Using Spark DataFrames for large scale data science by Reynold Xin.
From the post:
When we first open sourced Spark, we aimed to provide a simple API for distributed data processing in general-purpose programming languages (Java, Python, Scala). Spark enabled distributed data processing through functional transformations on distributed collections of data (RDDs). This was an incredibly powerful API—tasks that used to take thousands of lines of code to express could be reduced to dozens.
As Spark continues to grow, we want to enable wider audiences beyond big data engineers to leverage the power of distributed processing. The new DataFrame API was created with this goal in mind. This API is inspired by data frames in R and Python (Pandas), but designed from the ground up to support modern big data and data science applications. As an extension to the existing RDD API, DataFrames feature:
- Ability to scale from kilobytes of data on a single laptop to petabytes on a large cluster
- Support for a wide array of data formats and storage systems
- State-of-the-art optimization and code generation through the Spark SQL Catalyst optimizer
- Seamless integration with all big data tooling and infrastructure via Spark
- APIs for Python, Java, Scala, and R (in development via SparkR)
For new users familiar with data frames in other programming languages, this API should make them feel at home. For existing Spark users, this extended API will make Spark easier to program, and at the same time improve performance through intelligent optimizations and code-generation.
If you don’t know Spark DataFrames, you are missing out on important Spark capabilities! This post will have to well on the way to recovery.

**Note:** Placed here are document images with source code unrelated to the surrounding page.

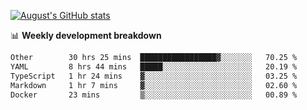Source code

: 
[![August's GitHub stats](https://github-readme-stats.vercel.app/api?username=zou-weidong&show_icons=true&theme=radical)](https://github.com/zou-weidong)


📊 **Weekly development breakdown**
<!--START_SECTION:waka-->

```txt
Other        30 hrs 25 mins  █████████████████▓░░░░░░░   70.25 %
YAML         8 hrs 44 mins   █████░░░░░░░░░░░░░░░░░░░░   20.19 %
TypeScript   1 hr 24 mins    ▓░░░░░░░░░░░░░░░░░░░░░░░░   03.25 %
Markdown     1 hr 7 mins     ▓░░░░░░░░░░░░░░░░░░░░░░░░   02.60 %
Docker       23 mins         ▒░░░░░░░░░░░░░░░░░░░░░░░░   00.89 %
```

<!--END_SECTION:waka-->
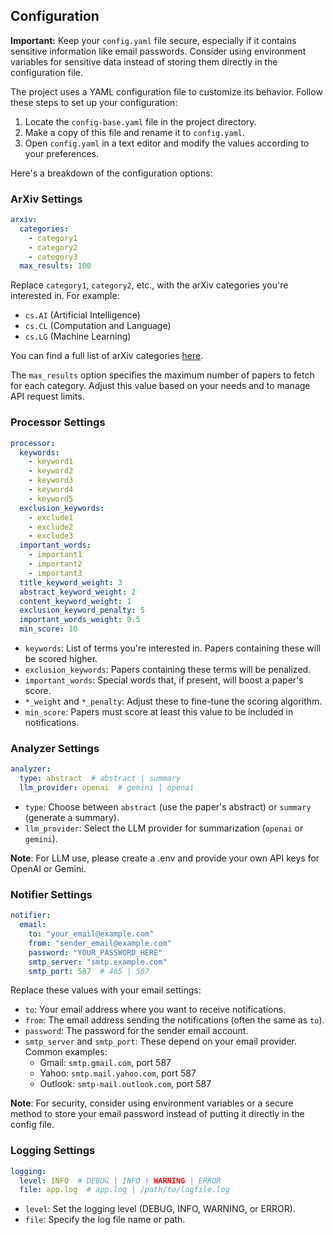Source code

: ## Configuration

**Important:** Keep your `config.yaml` file secure, especially if it contains sensitive information like email passwords. Consider using environment variables for sensitive data instead of storing them directly in the configuration file.

The project uses a YAML configuration file to customize its behavior. Follow these steps to set up your configuration:

1. Locate the `config-base.yaml` file in the project directory.
2. Make a copy of this file and rename it to `config.yaml`.
3. Open `config.yaml` in a text editor and modify the values according to your preferences.

Here's a breakdown of the configuration options:

### ArXiv Settings

   ```yaml
   arxiv:
     categories:
       - category1
       - category2
       - category3
     max_results: 100
   ```

Replace `category1`, `category2`, etc., with the arXiv categories you're interested in. For example:
- `cs.AI` (Artificial Intelligence)
- `cs.CL` (Computation and Language)
- `cs.LG` (Machine Learning)

You can find a full list of arXiv categories [here](https://arxiv.org/category_taxonomy).

The `max_results` option specifies the maximum number of papers to fetch for each category. Adjust this value based on your needs and to manage API request limits.

### Processor Settings

   ```yaml
   processor:
     keywords:
       - keyword1
       - keyword2
       - keyword3
       - keyword4
       - keyword5
     exclusion_keywords:
       - exclude1
       - exclude2
       - exclude3
     important_words:
       - important1
       - important2
       - important3
     title_keyword_weight: 3
     abstract_keyword_weight: 2
     content_keyword_weight: 1
     exclusion_keyword_penalty: 5
     important_words_weight: 0.5
     min_score: 10
   ```

- `keywords`: List of terms you're interested in. Papers containing these will be scored higher.
- `exclusion_keywords`: Papers containing these terms will be penalized.
- `important_words`: Special words that, if present, will boost a paper's score.
- `*_weight` and `*_penalty`: Adjust these to fine-tune the scoring algorithm.
- `min_score`: Papers must score at least this value to be included in notifications.

### Analyzer Settings

   ```yaml
   analyzer:
     type: abstract  # abstract | summary
     llm_provider: openai  # gemini | openai
   ```

- `type`: Choose between `abstract` (use the paper's abstract) or `summary` (generate a summary).
- `llm_provider`: Select the LLM provider for summarization (`openai` or `gemini`).

**Note**: For LLM use, please create a .env and provide your own API keys for OpenAI or Gemini.

### Notifier Settings

   ```yaml
   notifier:
     email:
       to: "your_email@example.com"
       from: "sender_email@example.com"
       password: "YOUR_PASSWORD_HERE"
       smtp_server: "smtp.example.com"
       smtp_port: 587  # 465 | 587
   ```

Replace these values with your email settings:
- `to`: Your email address where you want to receive notifications.
- `from`: The email address sending the notifications (often the same as `to`).
- `password`: The password for the sender email account.
- `smtp_server` and `smtp_port`: These depend on your email provider. Common examples:
  - Gmail: `smtp.gmail.com`, port 587
  - Yahoo: `smtp.mail.yahoo.com`, port 587
  - Outlook: `smtp-mail.outlook.com`, port 587

**Note**: For security, consider using environment variables or a secure method to store your email password instead of putting it directly in the config file.

### Logging Settings

   ```yaml
   logging:
     level: INFO  # DEBUG | INFO | WARNING | ERROR
     file: app.log  # app.log | /path/to/logfile.log
   ```

- `level`: Set the logging level (DEBUG, INFO, WARNING, or ERROR).
- `file`: Specify the log file name or path.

Even though the reading of data from other sources is “easy” in many cases and support for more is growing, I am troubled by statements like:
DataFrames’ support for data sources enables applications to easily combine data from disparate sources (known as federated query processing in database systems). For example, the following code snippet joins a site’s textual traffic log stored in S3 with a PostgreSQL database to count the number of times each user has visited the site.
That goes well beyond reading data and introduces the concept of combining data, which isn’t the same thing.
For any two data sets that are trivially transparent to you (caveat what is transparent to you may/may not be transparent to others), that example works.
That example fails where data scientists spend 50 to 80 percent of their time: “collecting and preparing unruly digital data.” For Big-Data Scientists, ‘Janitor Work’ Is Key Hurdle to Insights.
If your handlers are content to spend 50 to 80 percent of your time munging data, enjoy. Not that munging data will ever go away, but documenting the semantics of your data can enable you to spend less time munging and more time on enjoyable tasks.